What to work on —
From the entries below, copy every line that has the word "issues".

Records —
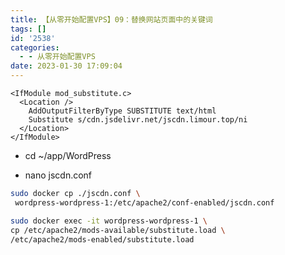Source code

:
 ```yaml
---
title: 【从零开始配置VPS】09：替换网站页面中的关键词
tags: []
id: '2538'
categories:
  - - 从零开始配置VPS
date: 2023-01-30 17:09:04
---
```


```apache2
<IfModule mod_substitute.c>
  <Location />
    AddOutputFilterByType SUBSTITUTE text/html
    Substitute s/cdn.jsdelivr.net/jscdn.limour.top/ni
  </Location>
</IfModule>
```

*   cd ~/app/WordPress

*   nano jscdn.conf

```bash
sudo docker cp ./jscdn.conf \
 wordpress-wordpress-1:/etc/apache2/conf-enabled/jscdn.conf

sudo docker exec -it wordpress-wordpress-1 \
cp /etc/apache2/mods-available/substitute.load \
/etc/apache2/mods-enabled/substitute.load 

```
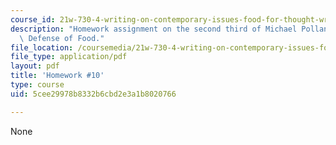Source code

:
 ```yaml
---
course_id: 21w-730-4-writing-on-contemporary-issues-food-for-thought-writing-and-reading-about-the-cultures-of-food-fall-2008
description: "Homework assignment on the second third of Michael Pollan\u2019s In\
  \ Defense of Food."
file_location: /coursemedia/21w-730-4-writing-on-contemporary-issues-food-for-thought-writing-and-reading-about-the-cultures-of-food-fall-2008/5cee29978b8332b6cbd2e3a1b8020766_hw_10.pdf
file_type: application/pdf
layout: pdf
title: 'Homework #10'
type: course
uid: 5cee29978b8332b6cbd2e3a1b8020766

---
```

None
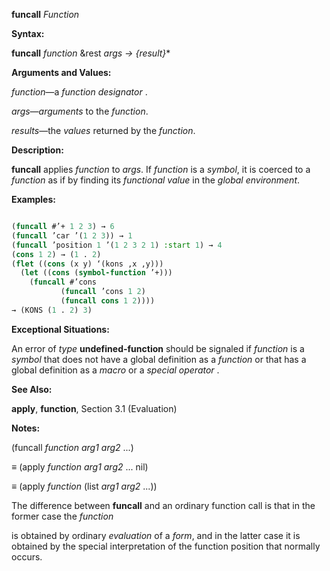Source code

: **funcall** *Function* 



**Syntax:** 



**funcall** *function* &amp;rest *args → \{result\}*\* 



**Arguments and Values:** 



*function*—a *function designator* . 



*args*—*arguments* to the *function*. 



*results*—the *values* returned by the *function*. 



**Description:** 



**funcall** applies *function* to *args*. If *function* is a *symbol*, it is coerced to a *function* as if by finding its *functional value* in the *global environment*. 



**Examples:**
```lisp

(funcall #’+ 1 2 3) → 6 
(funcall ’car ’(1 2 3)) → 1 
(funcall ’position 1 ’(1 2 3 2 1) :start 1) → 4 
(cons 1 2) → (1 . 2) 
(flet ((cons (x y) ‘(kons ,x ,y))) 
  (let ((cons (symbol-function ’+))) 
    (funcall #’cons 
	       (funcall ’cons 1 2) 
	       (funcall cons 1 2)))) 
→ (KONS (1 . 2) 3) 

```
**Exceptional Situations:** 



An error of *type* **undefined-function** should be signaled if *function* is a *symbol* that does not have a global definition as a *function* or that has a global definition as a *macro* or a *special operator* . 



**See Also:** 



**apply**, **function**, Section 3.1 (Evaluation) 



**Notes:** 



(funcall *function arg1 arg2* ...) 



*≡* (apply *function arg1 arg2* ... nil) 



*≡* (apply *function* (list *arg1 arg2* ...)) 



The difference between **funcall** and an ordinary function call is that in the former case the *function* 











is obtained by ordinary *evaluation* of a *form*, and in the latter case it is obtained by the special interpretation of the function position that normally occurs.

Exercise response —
course_id: 21w-730-4-writing-on-contemporary-issues-food-for-thought-writing-and-reading-about-the-cultures-of-food-fall-2008
file_location: /coursemedia/21w-730-4-writing-on-contemporary-issues-food-for-thought-writing-and-reading-about-the-cultures-of-food-fall-2008/5cee29978b8332b6cbd2e3a1b8020766_hw_10.pdf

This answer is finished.